More generally still: we wish to repeat an operation an initially unknown number of times. In principle, there is no limit to the number of repetions; we might have a source that continuously generates more data, for instance.

A more concrete example

Let’s write a toy program that reports the lengths of four strings. There is nothing new here yet.

object LengthReport extends App {
  def report(input: String) = "The input is " + input.length + " characters long."
  def lines = Vector("a line of text", "another", "not written by the user", "but hardcoded into the program")
  lines.map(report).foreach(println)
}
We have an auxiliary function that forms a report of a single input.
Another function gives us a collection with some example data.
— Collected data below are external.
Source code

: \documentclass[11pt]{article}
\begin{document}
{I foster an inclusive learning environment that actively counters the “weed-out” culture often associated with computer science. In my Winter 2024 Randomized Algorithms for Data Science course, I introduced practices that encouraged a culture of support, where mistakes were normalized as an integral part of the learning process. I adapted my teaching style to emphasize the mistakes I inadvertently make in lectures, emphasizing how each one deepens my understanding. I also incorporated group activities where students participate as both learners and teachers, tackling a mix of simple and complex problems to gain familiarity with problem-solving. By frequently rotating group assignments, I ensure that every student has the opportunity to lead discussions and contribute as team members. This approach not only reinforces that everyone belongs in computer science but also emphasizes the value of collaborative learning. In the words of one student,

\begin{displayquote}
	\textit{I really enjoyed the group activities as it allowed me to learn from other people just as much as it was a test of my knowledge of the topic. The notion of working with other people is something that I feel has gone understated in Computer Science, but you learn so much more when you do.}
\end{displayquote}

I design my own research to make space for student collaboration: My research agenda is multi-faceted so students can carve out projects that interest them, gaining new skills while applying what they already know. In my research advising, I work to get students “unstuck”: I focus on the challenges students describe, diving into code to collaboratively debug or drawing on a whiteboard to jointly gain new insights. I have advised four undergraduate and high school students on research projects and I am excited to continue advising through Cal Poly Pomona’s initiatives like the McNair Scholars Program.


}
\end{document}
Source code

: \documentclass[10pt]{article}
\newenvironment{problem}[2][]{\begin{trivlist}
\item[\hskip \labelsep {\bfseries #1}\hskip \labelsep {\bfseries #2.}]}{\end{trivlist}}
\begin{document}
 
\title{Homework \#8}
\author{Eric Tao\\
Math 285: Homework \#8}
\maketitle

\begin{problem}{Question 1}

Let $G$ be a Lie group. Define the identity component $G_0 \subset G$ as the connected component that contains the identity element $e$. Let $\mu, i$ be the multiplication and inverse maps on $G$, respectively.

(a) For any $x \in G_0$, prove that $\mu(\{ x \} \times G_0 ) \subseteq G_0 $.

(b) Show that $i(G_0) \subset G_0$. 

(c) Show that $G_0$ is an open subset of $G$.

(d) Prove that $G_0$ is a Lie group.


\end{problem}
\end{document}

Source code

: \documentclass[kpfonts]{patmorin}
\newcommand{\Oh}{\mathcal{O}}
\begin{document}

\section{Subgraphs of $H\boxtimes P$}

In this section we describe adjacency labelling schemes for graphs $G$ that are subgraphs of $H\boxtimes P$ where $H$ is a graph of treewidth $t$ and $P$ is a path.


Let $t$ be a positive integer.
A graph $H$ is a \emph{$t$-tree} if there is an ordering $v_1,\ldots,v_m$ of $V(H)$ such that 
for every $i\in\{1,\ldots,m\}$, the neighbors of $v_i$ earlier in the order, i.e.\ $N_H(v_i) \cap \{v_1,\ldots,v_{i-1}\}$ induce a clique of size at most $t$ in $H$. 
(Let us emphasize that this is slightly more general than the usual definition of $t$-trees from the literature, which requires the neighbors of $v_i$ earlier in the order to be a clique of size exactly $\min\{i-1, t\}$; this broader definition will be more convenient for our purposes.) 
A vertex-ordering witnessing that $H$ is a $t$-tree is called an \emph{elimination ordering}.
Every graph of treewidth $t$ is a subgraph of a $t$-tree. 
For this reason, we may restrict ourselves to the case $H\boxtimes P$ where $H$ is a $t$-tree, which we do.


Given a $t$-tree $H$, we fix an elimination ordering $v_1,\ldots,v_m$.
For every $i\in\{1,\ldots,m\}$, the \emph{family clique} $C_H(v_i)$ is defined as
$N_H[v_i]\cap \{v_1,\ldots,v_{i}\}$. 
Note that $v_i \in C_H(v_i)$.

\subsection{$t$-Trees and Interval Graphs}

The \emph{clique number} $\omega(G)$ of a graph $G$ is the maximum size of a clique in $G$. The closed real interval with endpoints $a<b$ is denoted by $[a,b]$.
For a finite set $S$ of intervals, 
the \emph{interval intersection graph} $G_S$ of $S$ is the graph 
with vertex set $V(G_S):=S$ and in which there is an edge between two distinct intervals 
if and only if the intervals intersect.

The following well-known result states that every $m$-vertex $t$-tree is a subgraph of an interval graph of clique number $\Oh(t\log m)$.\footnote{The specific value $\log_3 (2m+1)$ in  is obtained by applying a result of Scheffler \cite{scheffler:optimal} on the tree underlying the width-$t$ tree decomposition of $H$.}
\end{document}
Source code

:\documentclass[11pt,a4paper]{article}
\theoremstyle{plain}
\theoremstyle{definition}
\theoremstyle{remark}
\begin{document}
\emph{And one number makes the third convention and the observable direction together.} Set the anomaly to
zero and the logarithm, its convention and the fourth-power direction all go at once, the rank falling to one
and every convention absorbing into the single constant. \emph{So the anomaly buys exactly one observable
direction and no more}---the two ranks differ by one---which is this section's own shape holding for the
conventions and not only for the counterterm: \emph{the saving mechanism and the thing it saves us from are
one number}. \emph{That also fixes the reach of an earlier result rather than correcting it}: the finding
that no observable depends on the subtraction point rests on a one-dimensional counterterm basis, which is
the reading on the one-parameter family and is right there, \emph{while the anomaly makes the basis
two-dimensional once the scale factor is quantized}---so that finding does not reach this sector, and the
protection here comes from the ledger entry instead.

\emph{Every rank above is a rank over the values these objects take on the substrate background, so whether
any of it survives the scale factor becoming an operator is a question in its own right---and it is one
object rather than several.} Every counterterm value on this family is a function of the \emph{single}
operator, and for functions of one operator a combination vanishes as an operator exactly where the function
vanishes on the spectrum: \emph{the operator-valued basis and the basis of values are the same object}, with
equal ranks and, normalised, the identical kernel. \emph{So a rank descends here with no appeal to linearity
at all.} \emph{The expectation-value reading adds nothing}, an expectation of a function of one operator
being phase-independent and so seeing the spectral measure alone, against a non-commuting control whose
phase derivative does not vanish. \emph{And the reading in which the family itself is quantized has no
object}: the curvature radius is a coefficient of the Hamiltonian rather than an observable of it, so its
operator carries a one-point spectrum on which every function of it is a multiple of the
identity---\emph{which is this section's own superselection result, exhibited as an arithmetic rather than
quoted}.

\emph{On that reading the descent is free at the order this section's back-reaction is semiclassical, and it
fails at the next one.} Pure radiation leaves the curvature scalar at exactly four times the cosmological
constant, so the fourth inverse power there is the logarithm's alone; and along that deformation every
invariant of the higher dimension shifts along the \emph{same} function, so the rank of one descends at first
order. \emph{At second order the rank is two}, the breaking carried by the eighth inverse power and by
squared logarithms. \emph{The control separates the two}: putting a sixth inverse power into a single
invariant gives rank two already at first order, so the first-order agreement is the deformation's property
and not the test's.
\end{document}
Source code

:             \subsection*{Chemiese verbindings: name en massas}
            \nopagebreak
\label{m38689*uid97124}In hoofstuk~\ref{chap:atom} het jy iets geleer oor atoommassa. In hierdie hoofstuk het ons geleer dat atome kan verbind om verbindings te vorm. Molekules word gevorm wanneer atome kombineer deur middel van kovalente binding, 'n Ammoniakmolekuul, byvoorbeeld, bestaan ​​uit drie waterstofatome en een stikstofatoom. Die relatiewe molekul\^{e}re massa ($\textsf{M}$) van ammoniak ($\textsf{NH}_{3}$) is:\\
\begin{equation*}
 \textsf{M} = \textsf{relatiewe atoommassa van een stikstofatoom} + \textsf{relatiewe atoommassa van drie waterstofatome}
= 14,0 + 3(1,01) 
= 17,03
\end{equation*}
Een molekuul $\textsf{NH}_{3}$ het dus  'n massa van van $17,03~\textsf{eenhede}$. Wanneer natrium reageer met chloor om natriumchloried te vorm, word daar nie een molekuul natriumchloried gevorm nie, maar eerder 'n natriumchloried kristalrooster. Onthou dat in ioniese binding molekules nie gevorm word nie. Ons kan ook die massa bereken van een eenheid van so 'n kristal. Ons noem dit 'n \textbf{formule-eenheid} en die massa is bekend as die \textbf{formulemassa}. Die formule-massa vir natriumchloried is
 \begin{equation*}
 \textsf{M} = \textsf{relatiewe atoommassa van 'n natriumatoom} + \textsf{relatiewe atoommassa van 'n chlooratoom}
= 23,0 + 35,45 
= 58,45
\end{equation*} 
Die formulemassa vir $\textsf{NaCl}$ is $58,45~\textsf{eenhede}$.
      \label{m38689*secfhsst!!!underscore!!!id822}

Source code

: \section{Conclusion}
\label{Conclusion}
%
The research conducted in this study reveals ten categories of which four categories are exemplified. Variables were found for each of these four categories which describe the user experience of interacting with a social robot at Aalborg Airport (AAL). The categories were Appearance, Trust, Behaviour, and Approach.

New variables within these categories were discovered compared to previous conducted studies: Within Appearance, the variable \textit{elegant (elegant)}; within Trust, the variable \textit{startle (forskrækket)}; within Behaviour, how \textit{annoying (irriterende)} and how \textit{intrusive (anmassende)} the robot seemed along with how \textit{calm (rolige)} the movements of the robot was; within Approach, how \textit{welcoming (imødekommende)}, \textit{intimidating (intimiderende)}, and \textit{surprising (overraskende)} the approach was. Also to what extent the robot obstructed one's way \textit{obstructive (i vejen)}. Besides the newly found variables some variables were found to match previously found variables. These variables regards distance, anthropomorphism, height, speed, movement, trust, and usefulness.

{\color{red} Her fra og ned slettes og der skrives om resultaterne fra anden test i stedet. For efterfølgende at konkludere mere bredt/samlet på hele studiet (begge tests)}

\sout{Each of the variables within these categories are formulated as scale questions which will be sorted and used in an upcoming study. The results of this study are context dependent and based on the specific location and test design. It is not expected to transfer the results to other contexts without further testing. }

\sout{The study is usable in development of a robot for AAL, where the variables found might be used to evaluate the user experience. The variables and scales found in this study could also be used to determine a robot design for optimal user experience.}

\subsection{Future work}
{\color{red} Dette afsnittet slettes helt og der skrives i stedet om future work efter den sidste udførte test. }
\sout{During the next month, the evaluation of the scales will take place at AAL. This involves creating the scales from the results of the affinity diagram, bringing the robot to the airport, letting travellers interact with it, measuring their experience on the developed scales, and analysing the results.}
In this first version of the program, that collection is a vector and contains five specific strings.
The last command uses these functions: we take the strings, generate a report from each one, and print out the reports.

Now, let’s undertake to edit that program so that it works like this, in the text console:

Enter some text: hello
The input is 5 characters long.
Enter some text: hello again
The input is 11 characters long.
Enter some text: third input
The input is 11 characters long.
Enter some text: fourth
The input is 6 characters long.
Enter some text: stop already
The input is 12 characters long.
Enter some text: stop
The input is 4 characters long.
Enter some text: please
Our program should not use any standard set of strings. It should prompt the user for input.
It should keep doing that until the user enters the word "please". Before that, the user may any number of inputs large or small.

How can we specify when the input-reading and report-printing should stop when we don’t know the number of inputs?

One way to do that is to use something called a stream. Before we apply streams to that problem, however, let’s start from some basics.

A Stream of Elements

A stream (virta) is collection of elements. The word is meant to evoke the notion that a flowing stream “brings” elements for processing.

You can create a stream by listing its elements, just like you can create other collections:

val streamOfData = Stream(10.2, 32.1, 3.14159)streamOfData: Stream[Double] = Stream(10.2, ?)
The toString on Streams, which is here used by the REPL, doesn’t list the entire contents of the stream. This is a symptom of how streams work; we’ll say more about that in a bit.

Another approach is to use toStream, which creates a stream from an existing collection (like toVector, toBuffer, etc.; Chapter 4.2):

val vectorOfWords = Vector("first", "second", "third", "fourth")vectorOfWords: Vector[String] = Vector(first, second, third, fourth)
val streamOfWords = vectorOfWords.toStreamstreamOfWords: Stream[String] = Stream(first, ?)
This gives us a stream that contains the same elements as the vector.

Streams have the collection methods you know. As an example, the following command skips past a couple of the first elements in the stream, then picks out the first of the remaining ones:

streamOfWords.drop(2).headres9: String = third

A loop works, too:

for (word <- streamOfWords) {
  println("data from the stream: " + word)
}data from the stream: first
data from the stream: second
data from the stream: third
data from the stream: fourth

As do higher-order methods:

streamOfWords.filter( _.length > 5 ).map( _ + "!" ).foreach(println)second!
fourth!

Nothing groundbreaking there. How are streams different?

Infinite Streams

One special thing about streams is that their size doesn’t need to be finite. You can define an endless stream of values. (Cf. infinite sequences in math.)

The factory method continually creates an infinite stream:

val myStream = Stream.continually("SPAM")myStream: Stream[String] = Stream(SPAM, ?)

We have just created a collection that has the string "SPAM" as each of its elements and that contains an infinite number of these identical elements. Let’s take the first five and print them out:

myStream.take(5).foreach(println)SPAM
SPAM
SPAM
SPAM
SPAM
The original stream is infinite, but take returns a finite stream of the given length. That stream contains some of the elements from the infinite stream.
foreach doesn’t have an infinite amount of work to do since we apply it to only the five-element stream returned by take.

Consider another example of an infinite stream. (It features the ++ operator from Chapter 4.2, which combines two collections.)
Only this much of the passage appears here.